**Saved data entries:**
========
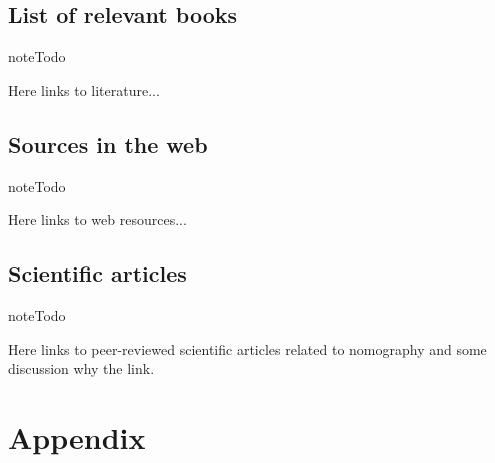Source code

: \documentclass[a4paper,11pt,english]{sphinxmanual}
\begin{document}
\section{List of relevant books}
\label{literature/literature:list-of-relevant-books}
\begin{notice}{note}{Todo}

Here links to literature...
\end{notice}


\section{Sources in the web}
\label{literature/literature:sources-in-the-web}
\begin{notice}{note}{Todo}

Here links to web resources...
\end{notice}


\section{Scientific articles}
\label{literature/literature:scientific-articles}
\begin{notice}{note}{Todo}

Here links to peer-reviewed scientific articles related to nomography and some discussion why the link.
\end{notice}


\chapter{Appendix}
\label{appendix/appendices:appendix}\label{appendix/appendices::doc}
\end{document}
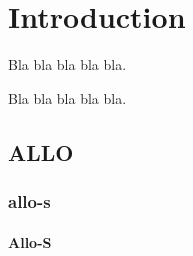 \chapter{Introduction}

Bla bla bla bla bla.

Bla bla bla bla bla.


\section{ALLO}

\subsection{allo-s}

\subsubsection{Allo-S} 
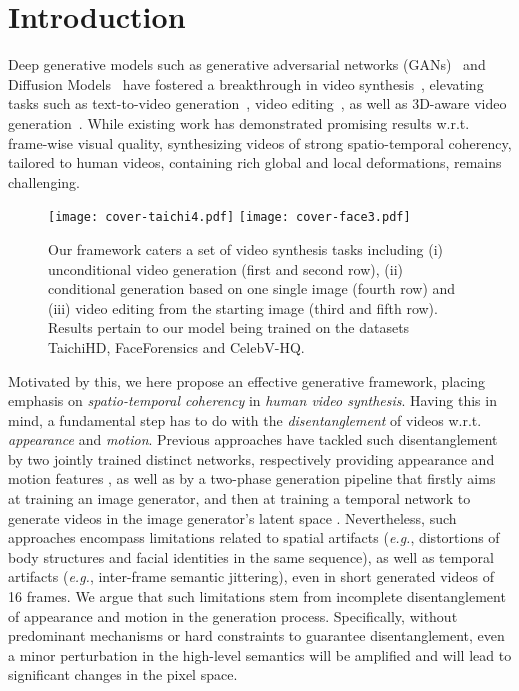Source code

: {\section{Introduction}\label{intro}
Deep generative models such as generative adversarial networks (GANs)~\cite{goodfellow2014generative} and Diffusion Models~\cite{ddpm, ddim} have fostered a breakthrough in
video synthesis~\cite{vondrick2016generating, tulyakov2017mocogan, TGAN2020, wang2020g3an, wang2021inmodegan, digan, stylegan-v, tats, makeavideo, phenaki, imagenvideo}, elevating tasks such as text-to-video generation~\cite{makeavideo,phenaki}, video editing~\cite{bar2022text2live}, as well as 3D-aware video generation~\cite{bergman2022gnarf}. 
While existing work has demonstrated promising results w.r.t. frame-wise visual quality, synthesizing videos of strong spatio-temporal coherency,
tailored to human videos, containing rich global and local deformations, remains challenging.

\begin{figure*}[!ht]
\centering
\texttt{[image: cover-taichi4.pdf]}
\texttt{[image: cover-face3.pdf]}
\caption{Our framework caters a set of video synthesis tasks including (i) unconditional video generation (first and second row), (ii) conditional generation based on one single image (fourth row) and (iii) video editing from the starting image (third and fifth row). Results pertain to our model being trained on the datasets TaichiHD, FaceForensics and CelebV-HQ.}
\label{fig:cover}
\end{figure*}

Motivated by this, we here propose an effective generative framework, placing emphasis on \textit{spatio-temporal coherency} in \textit{human video synthesis}. Having this in mind, a fundamental step has to do with the \textit{disentanglement} of videos w.r.t. \textit{appearance} and \textit{motion}.
Previous approaches have tackled such disentanglement by two jointly trained distinct networks, respectively providing appearance and motion features \cite{tulyakov2017mocogan,wang2020g3an,wang2021inmodegan,WANG_2020_WACV,digan},
as well as by a two-phase generation pipeline that firstly aims at training an image generator, and then at training a temporal network to generate videos in the image generator's latent space \cite{mocoganhd,tats,videogpt}.
Nevertheless, such approaches encompass limitations related to spatial artifacts (\textit{e.g.}, distortions of body structures and facial identities in the same sequence), as well as temporal artifacts (\textit{e.g.}, inter-frame semantic jittering), even in short generated videos of 16 frames. 
We argue that such limitations stem from incomplete disentanglement of appearance and motion in the generation process.
Specifically, without predominant mechanisms or hard constraints to guarantee disentanglement, even a minor perturbation in the high-level semantics will be amplified and will lead to significant changes in the pixel space.

}
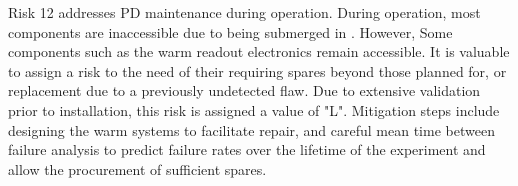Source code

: Risk 12 addresses PD maintenance during operation.   During operation, most  components are inaccessible due to being submerged in .  However, Some components such as the warm readout electronics remain accessible. It is valuable to assign a risk to the need of their requiring spares beyond those planned for, or replacement due to a previously undetected flaw.  Due to extensive validation prior to installation, this risk is assigned a value of "L".  Mitigation steps include designing the warm systems to facilitate repair, and careful mean time between failure analysis to predict failure rates over the lifetime of the experiment and allow the procurement of sufficient spares.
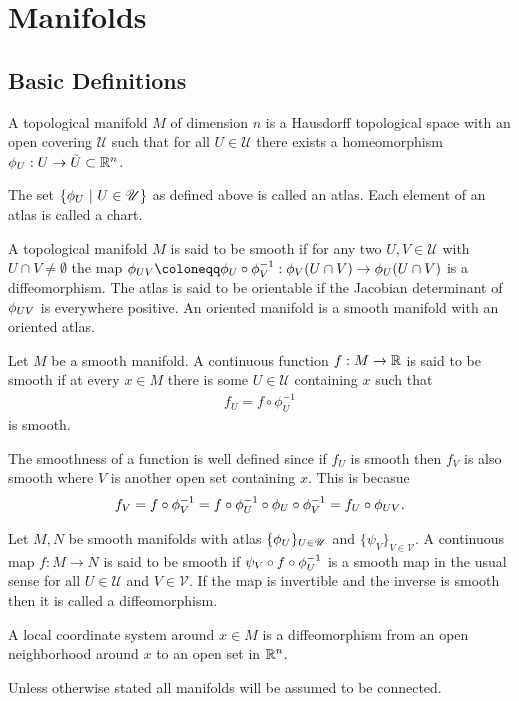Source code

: \section{Manifolds}
\subsection{Basic Definitions}
\begin{definition}
  A topological manifold $M$ of dimension $n$ is a Hausdorff topological space with an open covering $ \mathscr{U}$ such that for all $U\in \mathscr{U}$ there exists a homeomorphism $\phi_U: U \to \tilde{U} \subset \mathbb{R}^n$.
\end{definition}
\begin{definition}
  The set $\{\phi_U\ |\ U\in \mathscr{U}\}$ as defined above is called an atlas. Each element of an atlas is called a chart.
\end{definition}
\begin{definition}
  A topological manifold $M$ is said to be smooth if for any two $U,V\in \mathscr{U}$ with $U\cap V \neq \emptyset$ the map $\p_{UV} \coloneqq \p_U\circ \p_V^{-1}: \p_V(U\cap V) \to \p_U(U\cap V)$ is a diffeomorphism. The atlas is said to be orientable if the Jacobian determinant of $\phi_{UV}$ is everywhere positive. An oriented manifold is a smooth manifold with an oriented atlas.
\end{definition}
\begin{definition}
  Let $M$ be a smooth manifold. A continuous function $f:M\to \mathbb{R}$ is said to be smooth if at every $x\in M$ there is some $U\in \mathscr{U}$ containing $x$ such that
  \begin{align*}
    f_U = f\circ \phi_U^{-1}
  \end{align*}
  is smooth.
\end{definition}
\begin{remark}
  The smoothness of a function is well defined since if $f_U$ is smooth then $f_V$ is also smooth where $V$ is another open set containing $x$. This is becasue
  \begin{align*}
    f_V = f\circ \phi_V^{-1} = f\circ \phi_U^{-1} \circ \phi_U \circ \phi_V^{-1} = f_U \circ \phi_{UV}.
  \end{align*}
\end{remark}
\begin{definition}
  Let $M,N$ be smooth manifolds with atlas $\{\phi_U\}_{U\in \mathscr{U}}$ and $\{\psi_V\}_{V\in \mathscr{V}}$. A continuous map $f:M\to N$ is said to be smooth if $\psi_V \circ f\circ \phi_U^{-1}$ is a smooth map in the usual sense for all $U\in \mathscr{U}$ and $V\in \mathscr{V}$. If the map is invertible and the inverse is smooth then it is called a diffeomorphism.
\end{definition}
\begin{definition}
  A local coordinate system around $x\in M$ is a diffeomorphism from an open neighborhood around $x$ to an open set in $\mathbb{R}^n$.
\end{definition}
Unless otherwise stated all manifolds will be assumed to be connected.

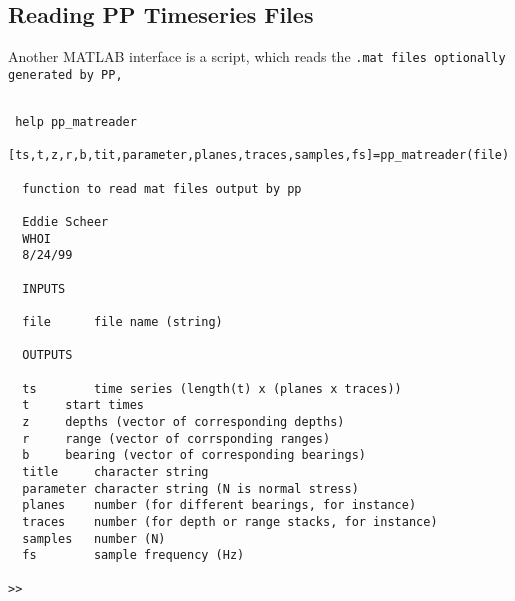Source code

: \subsection{Reading PP Timeseries Files}

Another MATLAB interface is a script, which reads the \tt .mat \rm
files optionally  generated by PP,

\begin{verbatim}

 help pp_matreader
 [ts,t,z,r,b,tit,parameter,planes,traces,samples,fs]=pp_matreader(file)
 
  function to read mat files output by pp
 
  Eddie Scheer
  WHOI
  8/24/99
 
  INPUTS	
 
  file 		file name (string)
 
  OUTPUTS
 
  ts		time series (length(t) x (planes x traces))
  t		start times 
  z		depths (vector of corresponding depths)
  r		range (vector of corrsponding ranges)
  b		bearing (vector of corresponding bearings)
  title		character string
  parameter	character string (N is normal stress)
  planes	number (for different bearings, for instance)
  traces	number (for depth or range stacks, for instance)
  samples	number (N)
  fs		sample frequency (Hz)

>> 
\end{verbatim}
========
**TASK DESCRIPTION:** Copy out the records exactly. Do not include the pictures.

**EXERCISE ANSWER:**
Source code

: \documentclass[a4paper,11pt,english]{sphinxmanual}
\begin{document}
\section{List of relevant books}
\label{literature/literature:list-of-relevant-books}
\begin{notice}{note}{Todo}

Here links to literature...
\end{notice}


\section{Sources in the web}
\label{literature/literature:sources-in-the-web}
\begin{notice}{note}{Todo}

Here links to web resources...
\end{notice}


\section{Scientific articles}
\label{literature/literature:scientific-articles}
\begin{notice}{note}{Todo}

Here links to peer-reviewed scientific articles related to nomography and some discussion why the link.
\end{notice}


\chapter{Appendix}
\label{appendix/appendices:appendix}\label{appendix/appendices::doc}
\end{document}
 \chapter{Introduction}

Bla bla bla bla bla.

Bla bla bla bla bla.


\section{ALLO}

\subsection{allo-s}

\subsubsection{Allo-S} 
Source code

: {\section{Introduction}\label{intro}
Deep generative models such as generative adversarial networks (GANs)~\cite{goodfellow2014generative} and Diffusion Models~\cite{ddpm, ddim} have fostered a breakthrough in
video synthesis~\cite{vondrick2016generating, tulyakov2017mocogan, TGAN2020, wang2020g3an, wang2021inmodegan, digan, stylegan-v, tats, makeavideo, phenaki, imagenvideo}, elevating tasks such as text-to-video generation~\cite{makeavideo,phenaki}, video editing~\cite{bar2022text2live}, as well as 3D-aware video generation~\cite{bergman2022gnarf}. 
While existing work has demonstrated promising results w.r.t. frame-wise visual quality, synthesizing videos of strong spatio-temporal coherency,
tailored to human videos, containing rich global and local deformations, remains challenging.

\begin{figure*}[!ht]
\centering
\texttt{[image: cover-taichi4.pdf]}
\texttt{[image: cover-face3.pdf]}
\caption{Our framework caters a set of video synthesis tasks including (i) unconditional video generation (first and second row), (ii) conditional generation based on one single image (fourth row) and (iii) video editing from the starting image (third and fifth row). Results pertain to our model being trained on the datasets TaichiHD, FaceForensics and CelebV-HQ.}
\label{fig:cover}
\end{figure*}

Motivated by this, we here propose an effective generative framework, placing emphasis on \textit{spatio-temporal coherency} in \textit{human video synthesis}. Having this in mind, a fundamental step has to do with the \textit{disentanglement} of videos w.r.t. \textit{appearance} and \textit{motion}.
Previous approaches have tackled such disentanglement by two jointly trained distinct networks, respectively providing appearance and motion features \cite{tulyakov2017mocogan,wang2020g3an,wang2021inmodegan,WANG_2020_WACV,digan},
as well as by a two-phase generation pipeline that firstly aims at training an image generator, and then at training a temporal network to generate videos in the image generator's latent space \cite{mocoganhd,tats,videogpt}.
Nevertheless, such approaches encompass limitations related to spatial artifacts (\textit{e.g.}, distortions of body structures and facial identities in the same sequence), as well as temporal artifacts (\textit{e.g.}, inter-frame semantic jittering), even in short generated videos of 16 frames. 
We argue that such limitations stem from incomplete disentanglement of appearance and motion in the generation process.
Specifically, without predominant mechanisms or hard constraints to guarantee disentanglement, even a minor perturbation in the high-level semantics will be amplified and will lead to significant changes in the pixel space.

}
Source code

: Risk 12 addresses PD maintenance during operation.   During operation, most  components are inaccessible due to being submerged in .  However, Some components such as the warm readout electronics remain accessible. It is valuable to assign a risk to the need of their requiring spares beyond those planned for, or replacement due to a previously undetected flaw.  Due to extensive validation prior to installation, this risk is assigned a value of "L".  Mitigation steps include designing the warm systems to facilitate repair, and careful mean time between failure analysis to predict failure rates over the lifetime of the experiment and allow the procurement of sufficient spares.
Source code

: \section{Manifolds}
\subsection{Basic Definitions}
\begin{definition}
  A topological manifold $M$ of dimension $n$ is a Hausdorff topological space with an open covering $ \mathscr{U}$ such that for all $U\in \mathscr{U}$ there exists a homeomorphism $\phi_U: U \to \tilde{U} \subset \mathbb{R}^n$.
\end{definition}
\begin{definition}
  The set $\{\phi_U\ |\ U\in \mathscr{U}\}$ as defined above is called an atlas. Each element of an atlas is called a chart.
\end{definition}
\begin{definition}
  A topological manifold $M$ is said to be smooth if for any two $U,V\in \mathscr{U}$ with $U\cap V \neq \emptyset$ the map $\p_{UV} \coloneqq \p_U\circ \p_V^{-1}: \p_V(U\cap V) \to \p_U(U\cap V)$ is a diffeomorphism. The atlas is said to be orientable if the Jacobian determinant of $\phi_{UV}$ is everywhere positive. An oriented manifold is a smooth manifold with an oriented atlas.
\end{definition}
\begin{definition}
  Let $M$ be a smooth manifold. A continuous function $f:M\to \mathbb{R}$ is said to be smooth if at every $x\in M$ there is some $U\in \mathscr{U}$ containing $x$ such that
  \begin{align*}
    f_U = f\circ \phi_U^{-1}
  \end{align*}
  is smooth.
\end{definition}
\begin{remark}
  The smoothness of a function is well defined since if $f_U$ is smooth then $f_V$ is also smooth where $V$ is another open set containing $x$. This is becasue
  \begin{align*}
    f_V = f\circ \phi_V^{-1} = f\circ \phi_U^{-1} \circ \phi_U \circ \phi_V^{-1} = f_U \circ \phi_{UV}.
  \end{align*}
\end{remark}
\begin{definition}
  Let $M,N$ be smooth manifolds with atlas $\{\phi_U\}_{U\in \mathscr{U}}$ and $\{\psi_V\}_{V\in \mathscr{V}}$. A continuous map $f:M\to N$ is said to be smooth if $\psi_V \circ f\circ \phi_U^{-1}$ is a smooth map in the usual sense for all $U\in \mathscr{U}$ and $V\in \mathscr{V}$. If the map is invertible and the inverse is smooth then it is called a diffeomorphism.
\end{definition}
\begin{definition}
  A local coordinate system around $x\in M$ is a diffeomorphism from an open neighborhood around $x$ to an open set in $\mathbb{R}^n$.
\end{definition}
Unless otherwise stated all manifolds will be assumed to be connected.

Source code

: \subsection{Reading PP Timeseries Files}

Another MATLAB interface is a script, which reads the \tt .mat \rm
files optionally  generated by PP,

\begin{verbatim}

 help pp_matreader
 [ts,t,z,r,b,tit,parameter,planes,traces,samples,fs]=pp_matreader(file)
 
  function to read mat files output by pp
 
  Eddie Scheer
  WHOI
  8/24/99
 
  INPUTS	
 
  file 		file name (string)
 
  OUTPUTS
 
  ts		time series (length(t) x (planes x traces))
  t		start times 
  z		depths (vector of corresponding depths)
  r		range (vector of corrsponding ranges)
  b		bearing (vector of corresponding bearings)
  title		character string
  parameter	character string (N is normal stress)
  planes	number (for different bearings, for instance)
  traces	number (for depth or range stacks, for instance)
  samples	number (N)
  fs		sample frequency (Hz)

>> 
\end{verbatim}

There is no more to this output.